Although “Game of Thrones” falls under the category of fantasy drama, its world is designed to feel realistic.

“They are not shooting with lots of green screen,” Martin said. “They are really going outside on location and shooting in the real wilderness, shooting in real cities, so everything feels very real. This is what we wanted to transport into the creatures.”

The dragons had to be as believable as possible. “This was always our main approach, to not make the dragons too fantastical and too design-driven,” Martin explained. “The idea was always just to keep them grounded in reality, so the functionality of the body should be always visible and present.”

Martin and his team started working with the show after its first season. “If you compare the dragon models between season one and season two, it’s quite different,” Martin noted. “In season two they were more like chickens, standing around just doing little steps and in season three they were learning to fly for the first time so this had quite an impact on the design.”

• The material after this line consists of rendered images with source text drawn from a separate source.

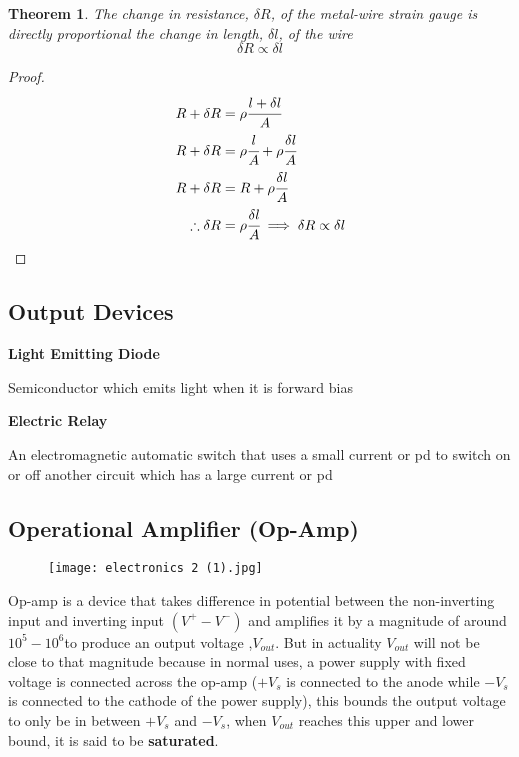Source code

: \documentclass{article}
\newtheorem{theorem}{Theorem}[subsection]
\begin{document}
 \begin{theorem}
 The change in resistance, $\delta R$, of the metal-wire strain gauge is directly proportional the change in length, $\delta l$, of the wire
 $$\delta R \propto \delta l$$
 \end{theorem}
 \begin{proof}
 \begingroup
 \allowdisplaybreaks
\begin{align*}
    R+\delta R &=\rho\cfrac{l+\delta l}{A} \\ 
    R+\delta R &=\rho\cfrac{l}{A}+\rho\cfrac{\delta l}{A} \\ 
    R+\delta R &=R+\rho\cfrac{\delta l}{A} \\ 
    \therefore \delta R &=\rho\cfrac{\delta l}{A} \implies  \delta R  \propto \delta l 
\end{align*}
\endgroup \end{proof}

\subsection{Output Devices}
\begin{flushleft}
\textbf{Light Emitting Diode}
\end{flushleft}
Semiconductor which emits light when it is forward bias
\begin{flushleft}
\textbf{Electric Relay}
\end{flushleft}
An electromagnetic automatic switch that uses a small current or pd to switch on or off another circuit which has a large current or pd


 
 \subsection{Operational Amplifier (Op-Amp)}
 
 \begin{figure}[H]
     \centering
     \texttt{[image: electronics 2 (1).jpg]}
 \end{figure}
 Op-amp is a device that takes difference in potential between the non-inverting input and inverting input $(V^+-V^-)$ and amplifies it by a magnitude of around $10^5-10^6$to produce an output voltage ,$V_{out}$. But in actuality $V_{out}$ will not be close to that magnitude because in normal uses, a power supply with fixed voltage is connected across the op-amp  ($+V_s$ is connected to the anode while $-V_s$is connected to the cathode of the power supply), this bounds the output voltage to only be in between $+V_s$ and $-V_s$, when $V_{out}$ reaches this upper and lower bound, it is said to be \textbf{saturated}. 
 
\end{document}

This required some physiological tweaks. “Of course, the season two dragons, the relationship was not quite right,” Martin explained. “The body was too big, the chest was not really sculpted to carry on the muscles in the breast, which are needed to make it a flying creature.”

As the dragons grew, Martin’s team looked at other animals for inspiration, including perhaps the most iconic dinosaur from “Jurassic Park.” (Sorry, Newman.)

“The dragons had to become a little bit more aggressive overall, a little bit more like guard dogs, so it was important that they have a big difference between their demure pose when they’re just calm near [Daenerys], but very aggressive with a big showoff when there was someone attacking their mother,” Martin said. “The threatening pose was something we wanted to show a lot.”

From the onset, Pixomondo has kept a team of 22 to 30 people who focus solely on Daenerys Targaryen’s dragons, with the average production time per season ranging between 20 and 22 weeks. Season five premieres April 12.